» Exercise requirements:
Gather the lines from the material that contain "embraced".

» Records for this task:
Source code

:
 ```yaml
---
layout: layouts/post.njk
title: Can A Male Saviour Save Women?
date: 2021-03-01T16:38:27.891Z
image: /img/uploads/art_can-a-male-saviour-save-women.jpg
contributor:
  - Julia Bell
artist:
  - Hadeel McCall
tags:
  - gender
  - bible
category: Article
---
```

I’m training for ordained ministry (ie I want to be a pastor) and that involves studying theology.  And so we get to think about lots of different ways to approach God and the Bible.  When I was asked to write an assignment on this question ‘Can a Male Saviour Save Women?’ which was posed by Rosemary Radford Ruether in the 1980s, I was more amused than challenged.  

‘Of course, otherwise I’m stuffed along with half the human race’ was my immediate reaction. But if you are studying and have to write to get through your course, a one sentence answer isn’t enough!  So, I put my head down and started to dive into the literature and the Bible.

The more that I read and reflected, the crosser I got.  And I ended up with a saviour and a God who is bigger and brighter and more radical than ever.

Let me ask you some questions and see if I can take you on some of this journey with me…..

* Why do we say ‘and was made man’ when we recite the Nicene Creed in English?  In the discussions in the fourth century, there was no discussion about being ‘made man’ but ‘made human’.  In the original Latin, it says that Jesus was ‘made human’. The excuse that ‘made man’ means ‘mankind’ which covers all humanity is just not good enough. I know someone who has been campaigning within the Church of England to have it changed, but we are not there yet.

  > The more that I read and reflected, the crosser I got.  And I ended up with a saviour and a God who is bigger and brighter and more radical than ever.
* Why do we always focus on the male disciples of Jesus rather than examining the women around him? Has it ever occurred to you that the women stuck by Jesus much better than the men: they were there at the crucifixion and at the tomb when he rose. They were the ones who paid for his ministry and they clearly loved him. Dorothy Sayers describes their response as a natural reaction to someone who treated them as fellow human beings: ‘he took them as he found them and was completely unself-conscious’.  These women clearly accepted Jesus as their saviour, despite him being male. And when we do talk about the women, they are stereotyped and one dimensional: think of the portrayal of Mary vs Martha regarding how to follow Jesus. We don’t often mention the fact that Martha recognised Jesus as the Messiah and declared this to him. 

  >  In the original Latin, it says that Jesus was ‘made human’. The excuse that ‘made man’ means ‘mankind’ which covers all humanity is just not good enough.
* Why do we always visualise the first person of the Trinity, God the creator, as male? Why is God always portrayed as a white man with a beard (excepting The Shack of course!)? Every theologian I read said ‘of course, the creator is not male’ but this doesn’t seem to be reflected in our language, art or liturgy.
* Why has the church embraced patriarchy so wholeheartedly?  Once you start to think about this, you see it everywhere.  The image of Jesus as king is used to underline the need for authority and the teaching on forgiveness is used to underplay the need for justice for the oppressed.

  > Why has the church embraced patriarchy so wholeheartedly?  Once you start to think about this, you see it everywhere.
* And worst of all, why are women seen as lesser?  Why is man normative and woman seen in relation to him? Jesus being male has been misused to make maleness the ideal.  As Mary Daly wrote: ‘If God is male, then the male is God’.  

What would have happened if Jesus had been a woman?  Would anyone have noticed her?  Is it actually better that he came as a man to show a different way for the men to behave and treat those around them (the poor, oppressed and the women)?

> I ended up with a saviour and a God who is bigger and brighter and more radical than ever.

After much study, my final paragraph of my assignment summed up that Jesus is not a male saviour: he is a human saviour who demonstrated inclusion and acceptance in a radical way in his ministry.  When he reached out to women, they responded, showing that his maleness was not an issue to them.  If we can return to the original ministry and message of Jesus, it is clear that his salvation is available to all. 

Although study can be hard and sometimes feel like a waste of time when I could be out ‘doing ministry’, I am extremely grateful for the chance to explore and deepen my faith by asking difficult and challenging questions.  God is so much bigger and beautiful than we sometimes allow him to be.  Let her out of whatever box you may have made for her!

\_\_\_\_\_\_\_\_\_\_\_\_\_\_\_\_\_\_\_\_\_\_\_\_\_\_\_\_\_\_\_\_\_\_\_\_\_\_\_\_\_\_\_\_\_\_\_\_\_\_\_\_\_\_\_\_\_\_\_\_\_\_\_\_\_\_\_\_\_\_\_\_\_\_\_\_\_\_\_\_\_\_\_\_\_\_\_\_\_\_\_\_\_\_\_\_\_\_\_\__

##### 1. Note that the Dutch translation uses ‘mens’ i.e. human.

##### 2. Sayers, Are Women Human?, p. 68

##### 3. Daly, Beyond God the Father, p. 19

» Result of the exercise:
* Why has the church embraced patriarchy so wholeheartedly?  Once you start to think about this, you see it everywhere.  The image of Jesus as king is used to underline the need for authority and the teaching on forgiveness is used to underplay the need for justice for the oppressed.
  > Why has the church embraced patriarchy so wholeheartedly?  Once you start to think about this, you see it everywhere.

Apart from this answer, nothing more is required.